[Stored items from a collection]
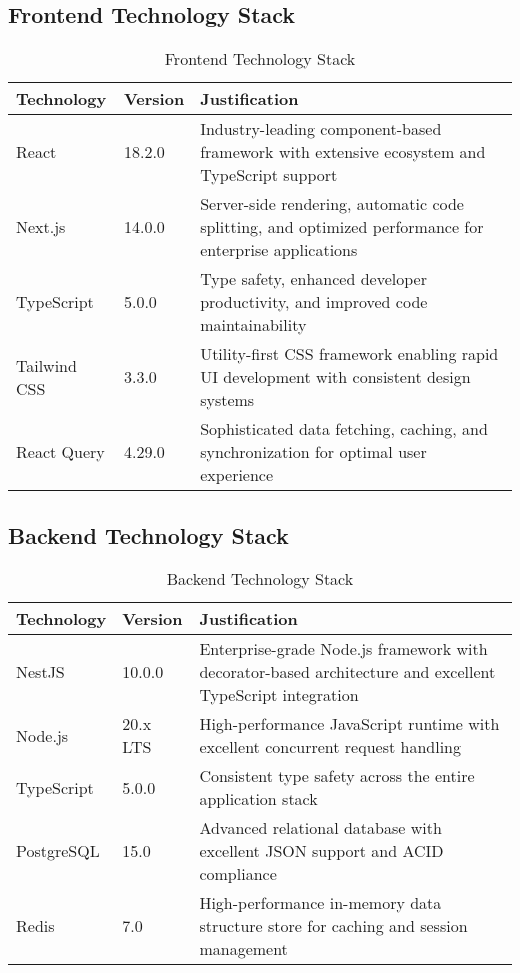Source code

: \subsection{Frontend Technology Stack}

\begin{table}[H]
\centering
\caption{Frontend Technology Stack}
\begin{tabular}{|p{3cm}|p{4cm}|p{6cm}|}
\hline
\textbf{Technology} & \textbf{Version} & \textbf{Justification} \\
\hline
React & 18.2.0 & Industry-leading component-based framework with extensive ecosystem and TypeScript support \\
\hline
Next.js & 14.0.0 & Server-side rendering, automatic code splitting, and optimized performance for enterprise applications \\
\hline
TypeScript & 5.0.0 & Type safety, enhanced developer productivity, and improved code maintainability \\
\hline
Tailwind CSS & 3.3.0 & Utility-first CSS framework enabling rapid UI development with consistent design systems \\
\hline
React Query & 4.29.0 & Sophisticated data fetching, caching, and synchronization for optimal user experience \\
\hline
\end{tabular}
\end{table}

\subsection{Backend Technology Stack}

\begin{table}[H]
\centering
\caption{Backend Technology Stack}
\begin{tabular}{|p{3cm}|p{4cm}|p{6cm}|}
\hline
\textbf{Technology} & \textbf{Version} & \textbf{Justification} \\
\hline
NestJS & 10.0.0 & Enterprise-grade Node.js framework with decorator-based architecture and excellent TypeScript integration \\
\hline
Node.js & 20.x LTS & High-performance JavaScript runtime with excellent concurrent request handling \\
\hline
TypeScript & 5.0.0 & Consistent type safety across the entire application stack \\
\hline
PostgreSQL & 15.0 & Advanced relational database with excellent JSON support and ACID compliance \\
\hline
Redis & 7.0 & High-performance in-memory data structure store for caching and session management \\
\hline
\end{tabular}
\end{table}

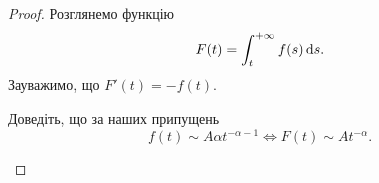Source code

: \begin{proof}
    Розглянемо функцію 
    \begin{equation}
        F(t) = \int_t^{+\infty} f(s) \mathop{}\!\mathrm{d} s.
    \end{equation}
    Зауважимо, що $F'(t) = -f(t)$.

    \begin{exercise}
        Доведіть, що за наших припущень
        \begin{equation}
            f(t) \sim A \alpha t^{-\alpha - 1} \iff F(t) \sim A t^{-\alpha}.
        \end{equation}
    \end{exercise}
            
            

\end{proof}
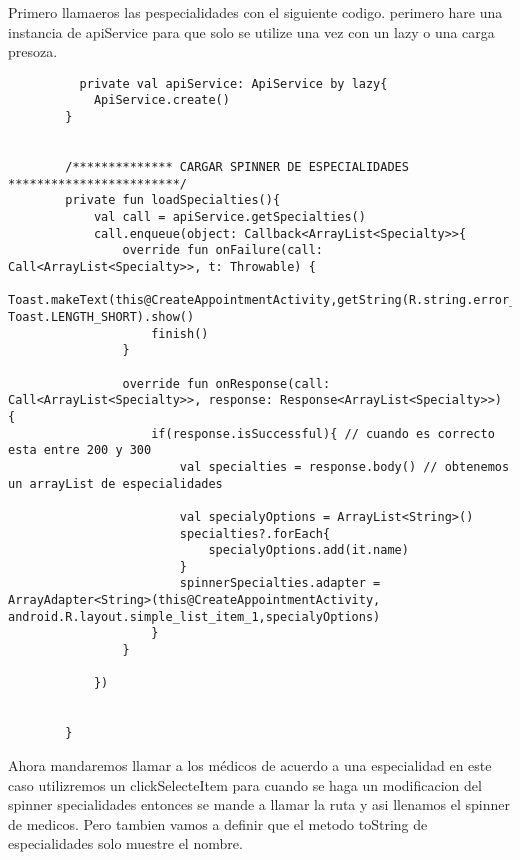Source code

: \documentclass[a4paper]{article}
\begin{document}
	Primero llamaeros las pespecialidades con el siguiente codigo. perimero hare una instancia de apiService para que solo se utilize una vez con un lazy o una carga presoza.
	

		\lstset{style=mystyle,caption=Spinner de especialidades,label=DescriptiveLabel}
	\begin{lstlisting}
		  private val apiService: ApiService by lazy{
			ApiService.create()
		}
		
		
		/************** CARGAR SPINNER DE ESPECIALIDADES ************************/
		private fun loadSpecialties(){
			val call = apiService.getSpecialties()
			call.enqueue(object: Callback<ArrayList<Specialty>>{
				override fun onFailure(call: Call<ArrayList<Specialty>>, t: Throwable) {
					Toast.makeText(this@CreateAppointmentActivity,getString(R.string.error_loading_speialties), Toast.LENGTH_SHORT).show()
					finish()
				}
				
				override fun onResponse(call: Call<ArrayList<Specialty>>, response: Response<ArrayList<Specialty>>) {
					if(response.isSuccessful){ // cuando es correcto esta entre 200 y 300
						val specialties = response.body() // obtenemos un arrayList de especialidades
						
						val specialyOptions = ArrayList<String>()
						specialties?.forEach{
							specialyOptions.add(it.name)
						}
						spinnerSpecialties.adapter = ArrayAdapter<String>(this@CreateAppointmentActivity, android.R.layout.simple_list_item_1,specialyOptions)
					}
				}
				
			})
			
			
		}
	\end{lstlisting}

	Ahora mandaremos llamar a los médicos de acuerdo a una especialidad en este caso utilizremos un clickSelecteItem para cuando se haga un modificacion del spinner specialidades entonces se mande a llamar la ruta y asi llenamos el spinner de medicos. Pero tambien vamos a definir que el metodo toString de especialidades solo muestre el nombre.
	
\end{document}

- **EXERCISE BRIEF**: Without the pictures, return the whole of the data exactly as given.

- **TASK ANSWER**:
Source code

: \subsection{Frontend Technology Stack}

\begin{table}[H]
\centering
\caption{Frontend Technology Stack}
\begin{tabular}{|p{3cm}|p{4cm}|p{6cm}|}
\hline
\textbf{Technology} & \textbf{Version} & \textbf{Justification} \\
\hline
React & 18.2.0 & Industry-leading component-based framework with extensive ecosystem and TypeScript support \\
\hline
Next.js & 14.0.0 & Server-side rendering, automatic code splitting, and optimized performance for enterprise applications \\
\hline
TypeScript & 5.0.0 & Type safety, enhanced developer productivity, and improved code maintainability \\
\hline
Tailwind CSS & 3.3.0 & Utility-first CSS framework enabling rapid UI development with consistent design systems \\
\hline
React Query & 4.29.0 & Sophisticated data fetching, caching, and synchronization for optimal user experience \\
\hline
\end{tabular}
\end{table}

\subsection{Backend Technology Stack}

\begin{table}[H]
\centering
\caption{Backend Technology Stack}
\begin{tabular}{|p{3cm}|p{4cm}|p{6cm}|}
\hline
\textbf{Technology} & \textbf{Version} & \textbf{Justification} \\
\hline
NestJS & 10.0.0 & Enterprise-grade Node.js framework with decorator-based architecture and excellent TypeScript integration \\
\hline
Node.js & 20.x LTS & High-performance JavaScript runtime with excellent concurrent request handling \\
\hline
TypeScript & 5.0.0 & Consistent type safety across the entire application stack \\
\hline
PostgreSQL & 15.0 & Advanced relational database with excellent JSON support and ACID compliance \\
\hline
Redis & 7.0 & High-performance in-memory data structure store for caching and session management \\
\hline
\end{tabular}
\end{table}

Source code

: \begin{proof}
    Розглянемо функцію 
    \begin{equation}
        F(t) = \int_t^{+\infty} f(s) \mathop{}\!\mathrm{d} s.
    \end{equation}
    Зауважимо, що $F'(t) = -f(t)$.

    \begin{exercise}
        Доведіть, що за наших припущень
        \begin{equation}
            f(t) \sim A \alpha t^{-\alpha - 1} \iff F(t) \sim A t^{-\alpha}.
        \end{equation}
    \end{exercise}
            
            

\end{proof}
Source code

: \documentclass[a4paper]{article}
\begin{document}
	Primero llamaeros las pespecialidades con el siguiente codigo. perimero hare una instancia de apiService para que solo se utilize una vez con un lazy o una carga presoza.
	

		\lstset{style=mystyle,caption=Spinner de especialidades,label=DescriptiveLabel}
	\begin{lstlisting}
		  private val apiService: ApiService by lazy{
			ApiService.create()
		}
		
		
		/************** CARGAR SPINNER DE ESPECIALIDADES ************************/
		private fun loadSpecialties(){
			val call = apiService.getSpecialties()
			call.enqueue(object: Callback<ArrayList<Specialty>>{
				override fun onFailure(call: Call<ArrayList<Specialty>>, t: Throwable) {
					Toast.makeText(this@CreateAppointmentActivity,getString(R.string.error_loading_speialties), Toast.LENGTH_SHORT).show()
					finish()
				}
				
				override fun onResponse(call: Call<ArrayList<Specialty>>, response: Response<ArrayList<Specialty>>) {
					if(response.isSuccessful){ // cuando es correcto esta entre 200 y 300
						val specialties = response.body() // obtenemos un arrayList de especialidades
						
						val specialyOptions = ArrayList<String>()
						specialties?.forEach{
							specialyOptions.add(it.name)
						}
						spinnerSpecialties.adapter = ArrayAdapter<String>(this@CreateAppointmentActivity, android.R.layout.simple_list_item_1,specialyOptions)
					}
				}
				
			})
			
			
		}
	\end{lstlisting}

	Ahora mandaremos llamar a los médicos de acuerdo a una especialidad en este caso utilizremos un clickSelecteItem para cuando se haga un modificacion del spinner specialidades entonces se mande a llamar la ruta y asi llenamos el spinner de medicos. Pero tambien vamos a definir que el metodo toString de especialidades solo muestre el nombre.
	
\end{document}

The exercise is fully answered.